Provided data –
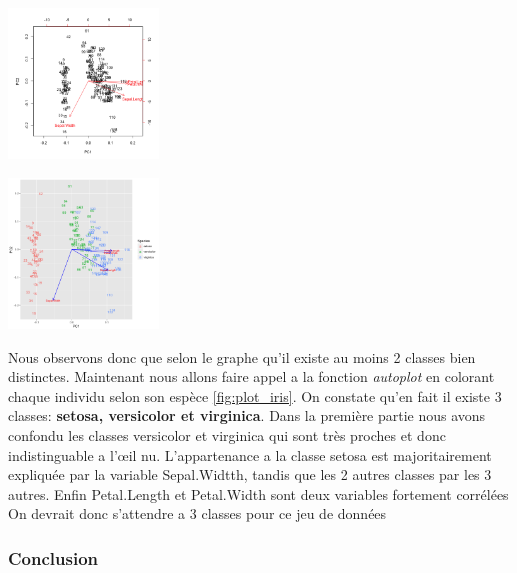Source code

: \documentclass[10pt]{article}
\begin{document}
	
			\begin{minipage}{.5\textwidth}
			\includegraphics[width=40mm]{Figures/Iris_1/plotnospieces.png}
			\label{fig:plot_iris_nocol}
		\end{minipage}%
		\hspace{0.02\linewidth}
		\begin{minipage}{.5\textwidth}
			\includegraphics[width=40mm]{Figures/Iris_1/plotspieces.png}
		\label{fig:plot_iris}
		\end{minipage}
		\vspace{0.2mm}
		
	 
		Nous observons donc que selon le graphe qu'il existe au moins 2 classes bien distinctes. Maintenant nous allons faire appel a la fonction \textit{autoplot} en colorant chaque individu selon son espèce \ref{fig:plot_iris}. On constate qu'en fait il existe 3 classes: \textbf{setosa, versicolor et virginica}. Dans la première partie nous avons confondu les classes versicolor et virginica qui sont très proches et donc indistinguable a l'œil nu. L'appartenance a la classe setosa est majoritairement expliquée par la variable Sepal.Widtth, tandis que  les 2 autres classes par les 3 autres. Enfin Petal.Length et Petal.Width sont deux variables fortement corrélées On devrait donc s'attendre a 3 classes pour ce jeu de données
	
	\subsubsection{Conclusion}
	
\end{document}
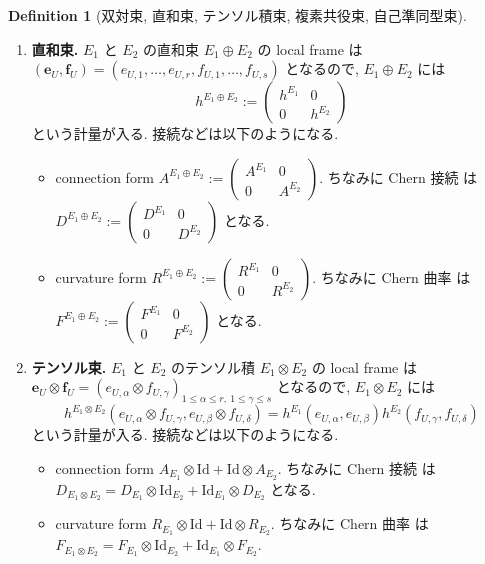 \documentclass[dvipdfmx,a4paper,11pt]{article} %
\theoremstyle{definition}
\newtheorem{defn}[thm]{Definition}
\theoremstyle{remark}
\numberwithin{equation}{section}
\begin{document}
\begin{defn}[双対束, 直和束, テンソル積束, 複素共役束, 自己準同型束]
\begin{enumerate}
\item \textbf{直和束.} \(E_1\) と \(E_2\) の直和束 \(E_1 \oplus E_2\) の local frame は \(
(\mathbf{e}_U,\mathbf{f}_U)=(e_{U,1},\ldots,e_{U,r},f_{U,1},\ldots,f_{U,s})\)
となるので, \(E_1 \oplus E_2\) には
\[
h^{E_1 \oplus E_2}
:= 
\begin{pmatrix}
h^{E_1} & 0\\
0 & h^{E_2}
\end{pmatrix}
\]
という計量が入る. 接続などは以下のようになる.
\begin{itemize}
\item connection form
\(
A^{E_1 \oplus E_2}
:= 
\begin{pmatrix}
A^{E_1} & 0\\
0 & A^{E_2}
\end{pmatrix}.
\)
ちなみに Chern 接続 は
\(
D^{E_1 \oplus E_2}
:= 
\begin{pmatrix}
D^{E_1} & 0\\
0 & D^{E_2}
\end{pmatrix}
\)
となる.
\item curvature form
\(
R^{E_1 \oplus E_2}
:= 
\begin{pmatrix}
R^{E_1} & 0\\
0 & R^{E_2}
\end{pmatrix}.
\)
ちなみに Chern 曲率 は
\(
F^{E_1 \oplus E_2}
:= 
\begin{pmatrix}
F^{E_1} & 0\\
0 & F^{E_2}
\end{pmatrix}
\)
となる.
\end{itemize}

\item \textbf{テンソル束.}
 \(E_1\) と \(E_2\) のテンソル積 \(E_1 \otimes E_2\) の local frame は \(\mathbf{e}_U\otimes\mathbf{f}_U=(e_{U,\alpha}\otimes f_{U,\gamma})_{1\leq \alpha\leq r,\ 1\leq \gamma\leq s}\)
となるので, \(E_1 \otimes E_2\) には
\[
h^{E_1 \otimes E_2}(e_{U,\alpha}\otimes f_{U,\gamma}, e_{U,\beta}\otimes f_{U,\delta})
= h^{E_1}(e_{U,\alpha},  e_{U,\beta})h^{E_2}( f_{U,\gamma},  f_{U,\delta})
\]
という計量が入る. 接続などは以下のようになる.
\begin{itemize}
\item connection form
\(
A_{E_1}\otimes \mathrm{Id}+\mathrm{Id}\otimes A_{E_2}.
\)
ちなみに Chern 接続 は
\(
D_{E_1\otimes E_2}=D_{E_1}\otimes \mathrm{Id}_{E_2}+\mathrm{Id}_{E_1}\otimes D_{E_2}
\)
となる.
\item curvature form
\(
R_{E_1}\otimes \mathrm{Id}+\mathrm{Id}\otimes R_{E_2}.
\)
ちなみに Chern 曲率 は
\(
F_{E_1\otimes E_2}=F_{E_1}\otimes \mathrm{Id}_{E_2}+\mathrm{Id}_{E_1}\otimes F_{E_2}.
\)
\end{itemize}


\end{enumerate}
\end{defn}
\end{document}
--
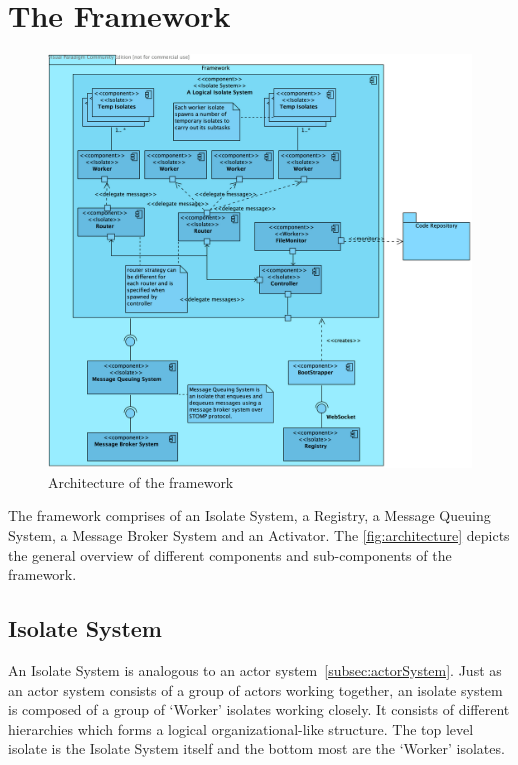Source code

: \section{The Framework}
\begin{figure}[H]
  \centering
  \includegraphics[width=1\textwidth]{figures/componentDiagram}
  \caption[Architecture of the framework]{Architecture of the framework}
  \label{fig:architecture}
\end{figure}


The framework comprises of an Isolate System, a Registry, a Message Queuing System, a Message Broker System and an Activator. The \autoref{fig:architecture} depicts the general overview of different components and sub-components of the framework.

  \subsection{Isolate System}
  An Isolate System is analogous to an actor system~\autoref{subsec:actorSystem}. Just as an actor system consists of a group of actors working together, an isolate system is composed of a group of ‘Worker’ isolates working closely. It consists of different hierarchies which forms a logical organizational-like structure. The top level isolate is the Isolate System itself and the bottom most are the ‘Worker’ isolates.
---
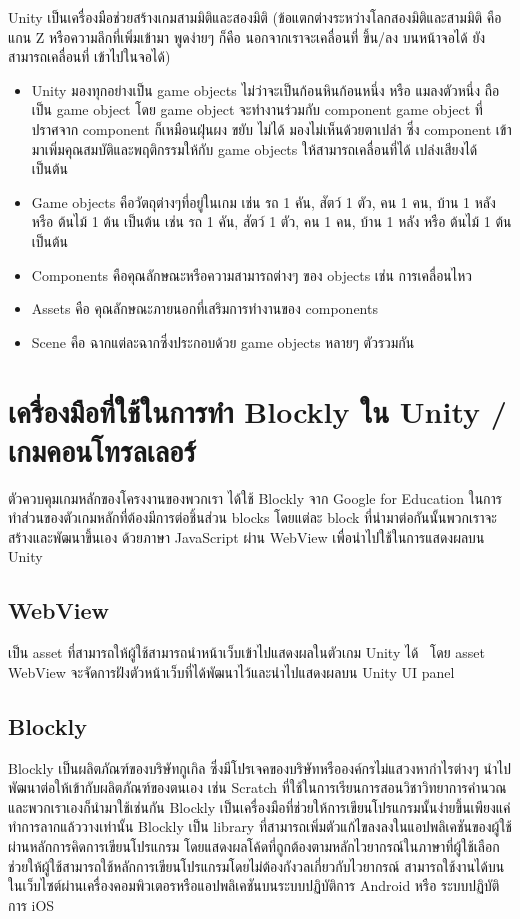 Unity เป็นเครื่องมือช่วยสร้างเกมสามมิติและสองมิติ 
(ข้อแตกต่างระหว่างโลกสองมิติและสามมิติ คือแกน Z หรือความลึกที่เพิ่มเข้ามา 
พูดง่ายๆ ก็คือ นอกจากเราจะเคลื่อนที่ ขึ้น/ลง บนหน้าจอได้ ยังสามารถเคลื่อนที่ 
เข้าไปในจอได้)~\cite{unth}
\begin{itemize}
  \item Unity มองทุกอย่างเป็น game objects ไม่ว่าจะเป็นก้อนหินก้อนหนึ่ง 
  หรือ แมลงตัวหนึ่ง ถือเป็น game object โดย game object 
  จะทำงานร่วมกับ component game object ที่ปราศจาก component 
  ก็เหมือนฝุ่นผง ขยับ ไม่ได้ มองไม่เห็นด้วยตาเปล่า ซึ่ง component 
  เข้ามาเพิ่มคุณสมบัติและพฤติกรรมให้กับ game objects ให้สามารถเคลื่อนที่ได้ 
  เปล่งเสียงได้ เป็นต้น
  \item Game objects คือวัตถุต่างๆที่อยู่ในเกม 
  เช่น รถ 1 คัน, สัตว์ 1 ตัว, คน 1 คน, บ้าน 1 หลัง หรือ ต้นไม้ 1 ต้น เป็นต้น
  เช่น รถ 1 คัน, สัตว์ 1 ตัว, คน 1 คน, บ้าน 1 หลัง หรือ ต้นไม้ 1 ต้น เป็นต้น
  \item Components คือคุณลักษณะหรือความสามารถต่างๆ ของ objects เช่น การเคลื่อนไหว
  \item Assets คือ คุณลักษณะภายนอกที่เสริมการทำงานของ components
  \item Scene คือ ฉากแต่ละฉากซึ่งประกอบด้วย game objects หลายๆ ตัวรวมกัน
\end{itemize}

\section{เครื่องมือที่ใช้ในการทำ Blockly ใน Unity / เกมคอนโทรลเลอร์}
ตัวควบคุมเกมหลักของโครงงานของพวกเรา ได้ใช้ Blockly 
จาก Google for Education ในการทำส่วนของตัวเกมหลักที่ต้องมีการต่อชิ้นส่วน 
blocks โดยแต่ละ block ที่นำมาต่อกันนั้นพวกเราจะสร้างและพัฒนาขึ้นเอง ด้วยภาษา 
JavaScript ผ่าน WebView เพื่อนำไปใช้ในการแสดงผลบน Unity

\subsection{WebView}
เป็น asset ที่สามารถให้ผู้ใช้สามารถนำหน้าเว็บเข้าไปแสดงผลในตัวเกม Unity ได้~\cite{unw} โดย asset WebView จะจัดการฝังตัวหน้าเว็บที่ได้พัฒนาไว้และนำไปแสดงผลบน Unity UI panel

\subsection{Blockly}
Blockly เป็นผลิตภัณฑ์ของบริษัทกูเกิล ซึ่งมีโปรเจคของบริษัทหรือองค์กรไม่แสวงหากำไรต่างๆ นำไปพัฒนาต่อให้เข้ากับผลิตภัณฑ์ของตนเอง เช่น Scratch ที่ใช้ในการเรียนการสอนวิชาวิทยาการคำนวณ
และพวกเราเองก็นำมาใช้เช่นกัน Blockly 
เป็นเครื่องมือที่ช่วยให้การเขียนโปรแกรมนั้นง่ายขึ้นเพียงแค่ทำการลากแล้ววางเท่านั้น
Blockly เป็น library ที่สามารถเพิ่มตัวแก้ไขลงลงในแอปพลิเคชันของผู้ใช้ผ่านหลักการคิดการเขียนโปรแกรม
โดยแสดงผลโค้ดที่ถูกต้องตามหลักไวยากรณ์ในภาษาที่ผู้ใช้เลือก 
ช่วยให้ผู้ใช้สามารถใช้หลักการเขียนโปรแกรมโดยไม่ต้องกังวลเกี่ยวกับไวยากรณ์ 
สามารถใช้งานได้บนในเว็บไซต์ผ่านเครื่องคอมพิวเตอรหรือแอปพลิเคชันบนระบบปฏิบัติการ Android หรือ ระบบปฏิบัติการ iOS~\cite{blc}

What is expected – The expected answer is an exact copy of the lines above, beginning at the line with "และพวกเราเองก็นำมาใช้เช่นกัน Blockly" and ending at the line with "โดยแสดงผลโค้ดท", with both ends in.

Response to the task –
และพวกเราเองก็นำมาใช้เช่นกัน Blockly 
เป็นเครื่องมือที่ช่วยให้การเขียนโปรแกรมนั้นง่ายขึ้นเพียงแค่ทำการลากแล้ววางเท่านั้น
Blockly เป็น library ที่สามารถเพิ่มตัวแก้ไขลงลงในแอปพลิเคชันของผู้ใช้ผ่านหลักการคิดการเขียนโปรแกรม
โดยแสดงผลโค้ดที่ถูกต้องตามหลักไวยากรณ์ในภาษาที่ผู้ใช้เลือก 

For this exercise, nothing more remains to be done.